I thought about that some and decided that when I grew bigger, I would make money. I would make lots and lots of money and I would give it to Father and he would be so happy. He would smile like he does in the old pictures.

Mother says he used to smile all the time. She says I should remember that because, "you are not that young."

When mother talks about it, I feel like I can almost remember better days. Like there was a time when we were walking through town and I remember her laughing. But what I really remember was Mother making me laugh and making others laugh too. Grown ups.

I remember that and remember being so happy. Proud too because I had a smart and funny mother.

People do not laugh too much these days. People do not laugh much at all.

I think I forget the old days because they are not coming back. I said that to my father and he said that was nonsense.

He said some day things would be good again. He really wanted me to believe that.
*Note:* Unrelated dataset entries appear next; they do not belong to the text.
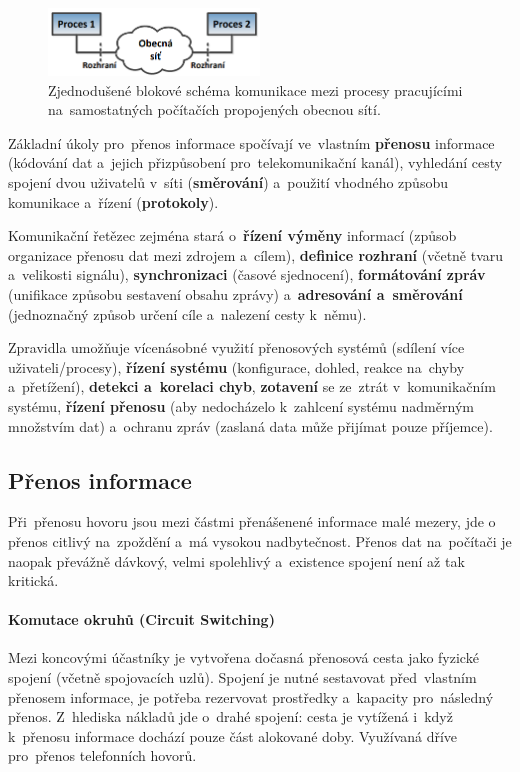 \begin{figure}[ht]
	\centering
	\includegraphics[width=0.5\textwidth]{images/q01_simplified_scheme_processes}
	\caption{Zjednodušené blokové schéma komunikace mezi procesy pracujícími na~samostatných počítačích propojených obecnou sítí.}
	\label{q01_simplified_scheme_processes}
\end{figure}

Základní úkoly pro~přenos informace spočívají ve~vlastním \textbf{přenosu} informace (kódování dat a~jejich přizpůsobení pro~telekomunikační kanál), vyhledání cesty spojení dvou uživatelů v~síti (\textbf{směrování}) a~použití vhodného způsobu komunikace a~řízení (\textbf{protokoly}).

Komunikační řetězec zejména stará o~\textbf{řízení výměny} informací (způsob organizace přenosu dat mezi zdrojem a~cílem), \textbf{definice rozhraní} (včetně tvaru a~velikosti signálu), \textbf{synchronizaci} (časové sjednocení), \textbf{formátování zpráv} (unifikace způsobu sestavení obsahu zprávy) a~\textbf{adresování a~směrování} (jednoznačný způsob určení cíle a~nalezení cesty k~němu).

Zpravidla umožňuje vícenásobné využití přenosových systémů (sdílení více uživateli/procesy), \textbf{řízení systému} (konfigurace, dohled, reakce na~chyby a~přetížení), \textbf{detekci a~korelaci chyb}, \textbf{zotavení} se ze~ztrát v~komunikačním systému, \textbf{řízení přenosu} (aby nedocházelo k~zahlcení systému nadměrným množstvím dat) a~ochranu zpráv (zaslaná data může přijímat pouze příjemce).

\subsection{Přenos informace}

Při~přenosu hovoru jsou mezi částmi přenášenené informace malé mezery, jde o přenos citlivý na~zpoždění a~má vysokou nadbytečnost. Přenos dat na~počítači je naopak převážně dávkový, velmi spolehlivý a~existence spojení není až tak kritická.

\paragraph{Komutace okruhů (Circuit Switching)} Mezi koncovými účastníky je vytvořena dočasná přenosová cesta jako fyzické spojení (včetně spojovacích uzlů). Spojení je nutné sestavovat před~vlastním přenosem informace, je potřeba rezervovat prostředky a~kapacity pro~následný přenos. Z~hlediska nákladů jde o~drahé spojení: cesta je vytížená i~když k~přenosu informace dochází pouze část alokované doby. Využívaná dříve pro~přenos telefonních hovorů.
You know that look parents get when they are trying real hard to convince you of something? He had that look.

To make him feel better, I nodded and pretended like I could see a "better." But I really couldn't.

I don't think about it much now, the "better." I just know that no matter how sad it gets, I have the yard.

My yard. I am the boss there. Me and me alone. I play what I want and as I want. I pretned lots of fun stuff.

"What would it be like if my pretend was real?" I asked my mother the other day.

"You'd probably be a princess and I'd be stuck being the only queen who had to clean her own palace," my mother joked.

That is not true. I would dream people to help her.

I started wondering, "Why can't my pretend be real?"

If things are so bad, why not just pretend?

I was very serious. Why do I have to stop pretending when I leave the yard and come in for dinner?

I asked that.

Mother said, "Because you cannot pretend your life away."

Father smiled me and winked. Then he said, "She can pretend forever if she wants. George W. Bush does."

We all laughed.

George W. Bush is always good for a laugh. I do not know who he is but I know he causes laughter. I know he causes more than laughter when I am supposed to be asleep or supposed to be out of hearing range. Sometimes I think he must be a real person and sometimes I think he must be a demon created to scare little kids.

I am not so little as I was. I am growing. I am big. Everyone says that, they say, "You are growing." I am too.

When you are bigger things get less scary. Like ants. When you are as big as me, you look down from so high that they are so small that even though they sting you with their bites, you are not scared of them anymore than you are scared of a fly.

I am not scared of strangers no more. I used to be. I used to rush to hide behind Mother anytime I saw a stranger. Now I just wave. Sometimes they say something and I say something back. That's how it goes when you get bigger.

I see a stranger who has come by twice now. I think I will go talk now.

MONDAY, MAY 15, 2006
In Wajihiya, Reuters notes the death of a seven-year-old girl and well as the wounding of at least "seven members of her family" after their home was hit with by "a mortar round."